## What is required
Present each line of the entries below that holds the word "https".

## Materials provided
[Start of Attachment]

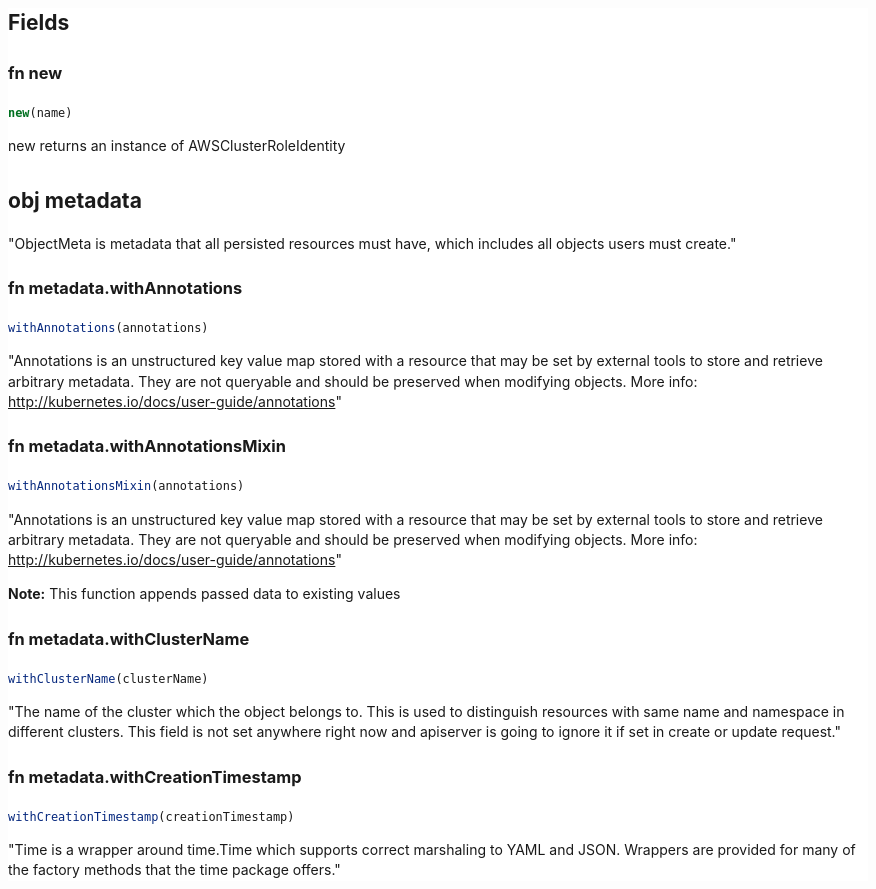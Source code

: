 ## Fields

### fn new

```ts
new(name)
```

new returns an instance of AWSClusterRoleIdentity

## obj metadata

"ObjectMeta is metadata that all persisted resources must have, which includes all objects users must create."

### fn metadata.withAnnotations

```ts
withAnnotations(annotations)
```

"Annotations is an unstructured key value map stored with a resource that may be set by external tools to store and retrieve arbitrary metadata. They are not queryable and should be preserved when modifying objects. More info: http://kubernetes.io/docs/user-guide/annotations"

### fn metadata.withAnnotationsMixin

```ts
withAnnotationsMixin(annotations)
```

"Annotations is an unstructured key value map stored with a resource that may be set by external tools to store and retrieve arbitrary metadata. They are not queryable and should be preserved when modifying objects. More info: http://kubernetes.io/docs/user-guide/annotations"

**Note:** This function appends passed data to existing values

### fn metadata.withClusterName

```ts
withClusterName(clusterName)
```

"The name of the cluster which the object belongs to. This is used to distinguish resources with same name and namespace in different clusters. This field is not set anywhere right now and apiserver is going to ignore it if set in create or update request."

### fn metadata.withCreationTimestamp

```ts
withCreationTimestamp(creationTimestamp)
```

"Time is a wrapper around time.Time which supports correct marshaling to YAML and JSON.  Wrappers are provided for many of the factory methods that the time package offers."
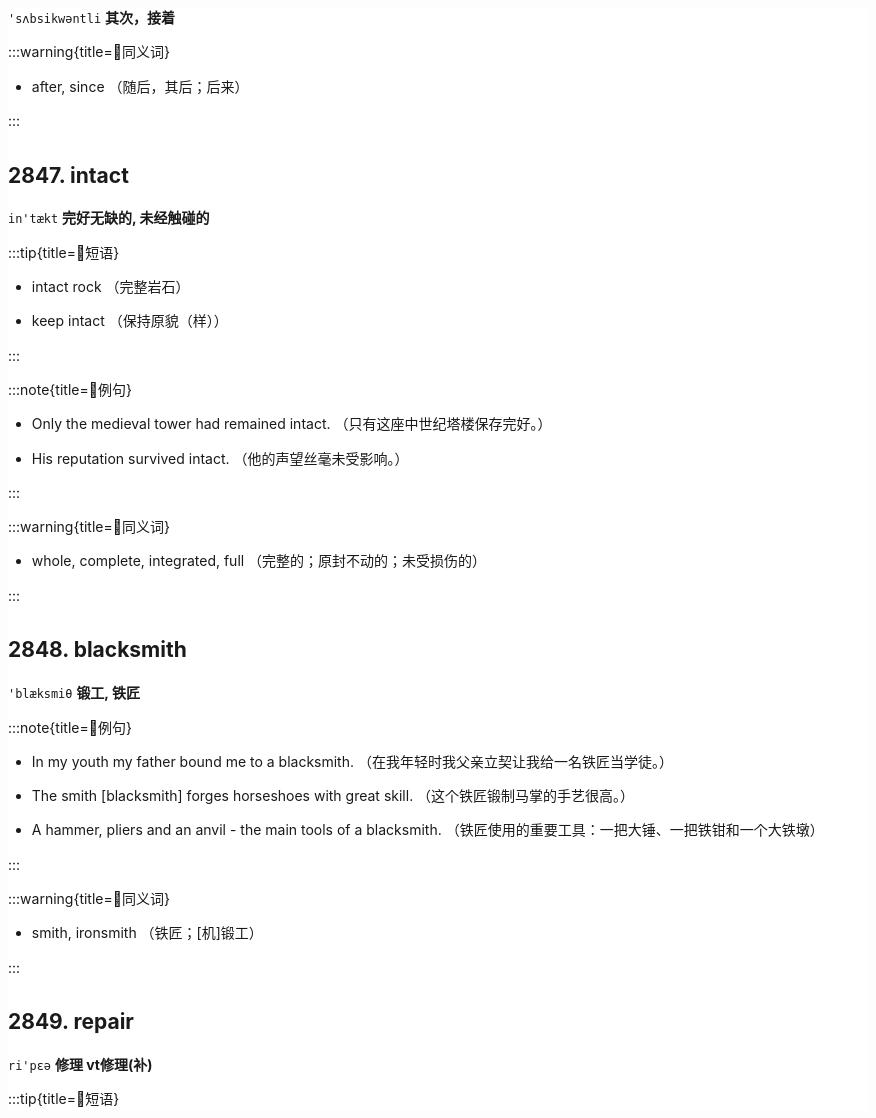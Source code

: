 `'sʌbsikwəntli`  **其次，接着**

:::warning{title=🤔同义词}

- after, since （随后，其后；后来）

:::


## 2847. intact

`in'tækt`  **完好无缺的, 未经触碰的**

:::tip{title=🤩短语}

- intact rock （完整岩石）

- keep intact （保持原貌（样））

:::

:::note{title=🎤例句}

- Only the medieval tower had remained intact. （只有这座中世纪塔楼保存完好。）

- His reputation survived intact. （他的声望丝毫未受影响。）

:::

:::warning{title=🤔同义词}

- whole, complete, integrated, full （完整的；原封不动的；未受损伤的）

:::


## 2848. blacksmith

`'blæksmiθ`  **锻工, 铁匠**

:::note{title=🎤例句}

- In my youth my father bound me to a blacksmith. （在我年轻时我父亲立契让我给一名铁匠当学徒。）

- The smith [blacksmith] forges horseshoes with great skill. （这个铁匠锻制马掌的手艺很高。）

- A hammer, pliers and an anvil - the main tools of a blacksmith. （铁匠使用的重要工具：一把大锤、一把铁钳和一个大铁墩）

:::

:::warning{title=🤔同义词}

- smith, ironsmith （铁匠；[机]锻工）

:::


## 2849. repair

`ri'pεə`  **修理 vt修理(补)**

:::tip{title=🤩短语}
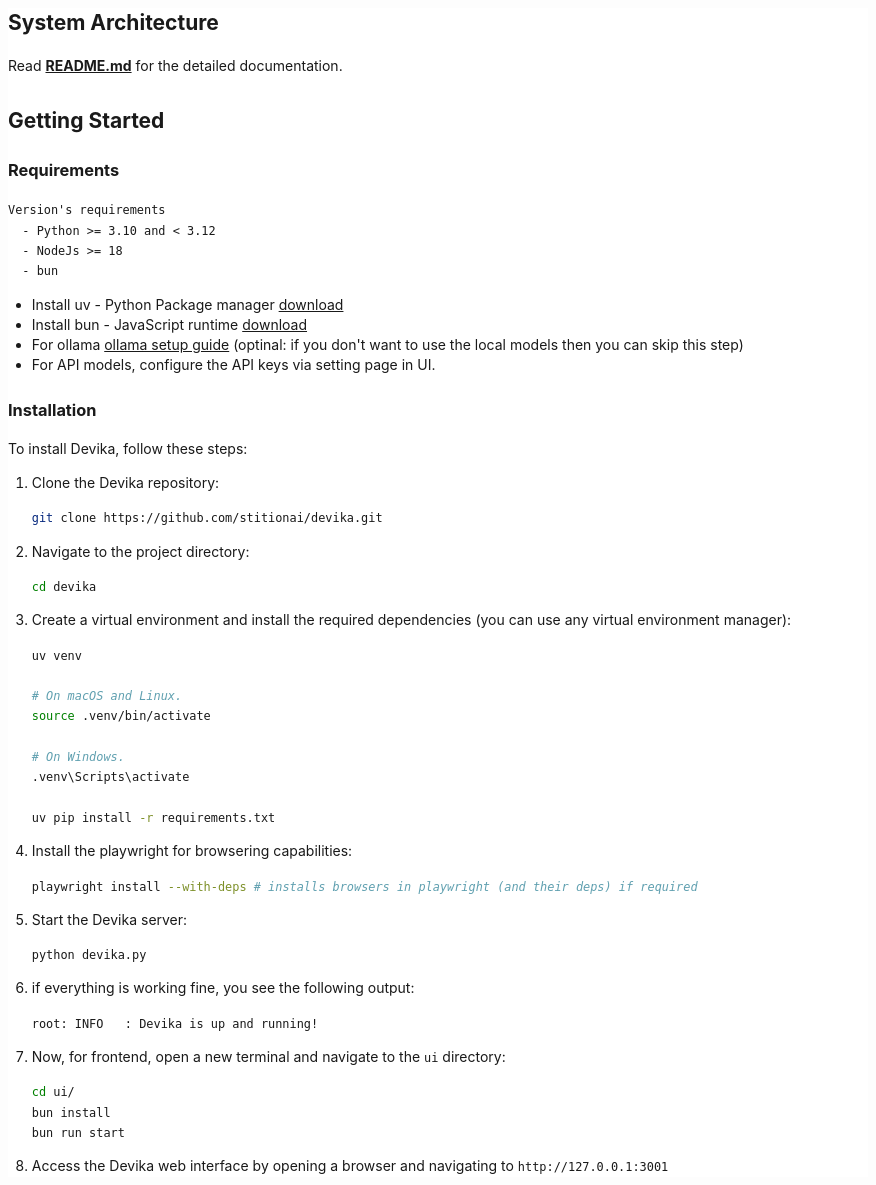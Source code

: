 ## System Architecture

Read [**README.md**](docs/architecture) for the detailed documentation.


## Getting Started

### Requirements
```
Version's requirements
  - Python >= 3.10 and < 3.12
  - NodeJs >= 18
  - bun
```

- Install uv - Python Package manager [download](https://github.com/astral-sh/uv)
- Install bun - JavaScript runtime [download](https://bun.sh/docs/installation)
- For ollama [ollama setup guide](docs/Installation/ollama.md) (optinal: if you don't want to use the local models then you can skip this step)
- For API models, configure the API keys via setting page in UI.


### Installation

To install Devika, follow these steps:

1. Clone the Devika repository:
   ```bash
   git clone https://github.com/stitionai/devika.git
   ```
2. Navigate to the project directory:
   ```bash
   cd devika
   ```
3. Create a virtual environment and install the required dependencies (you can use any virtual environment manager):
   ```bash
   uv venv
   
   # On macOS and Linux.
   source .venv/bin/activate

   # On Windows.
   .venv\Scripts\activate

   uv pip install -r requirements.txt
   ```
4. Install the playwright for browsering capabilities:
   ```bash
   playwright install --with-deps # installs browsers in playwright (and their deps) if required
   ```
5. Start the Devika server:
   ```bash
   python devika.py
   ```
6. if everything is working fine, you see the following output:
   ```bash
   root: INFO   : Devika is up and running!
   ```
7. Now, for frontend, open a new terminal and navigate to the `ui` directory:
   ```bash
   cd ui/
   bun install
   bun run start
   ```
8. Access the Devika web interface by opening a browser and navigating to `http://127.0.0.1:3001`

[End of Attachment]

## Final answer
- Install uv - Python Package manager [download](https://github.com/astral-sh/uv)
- Install bun - JavaScript runtime [download](https://bun.sh/docs/installation)
   git clone https://github.com/stitionai/devika.git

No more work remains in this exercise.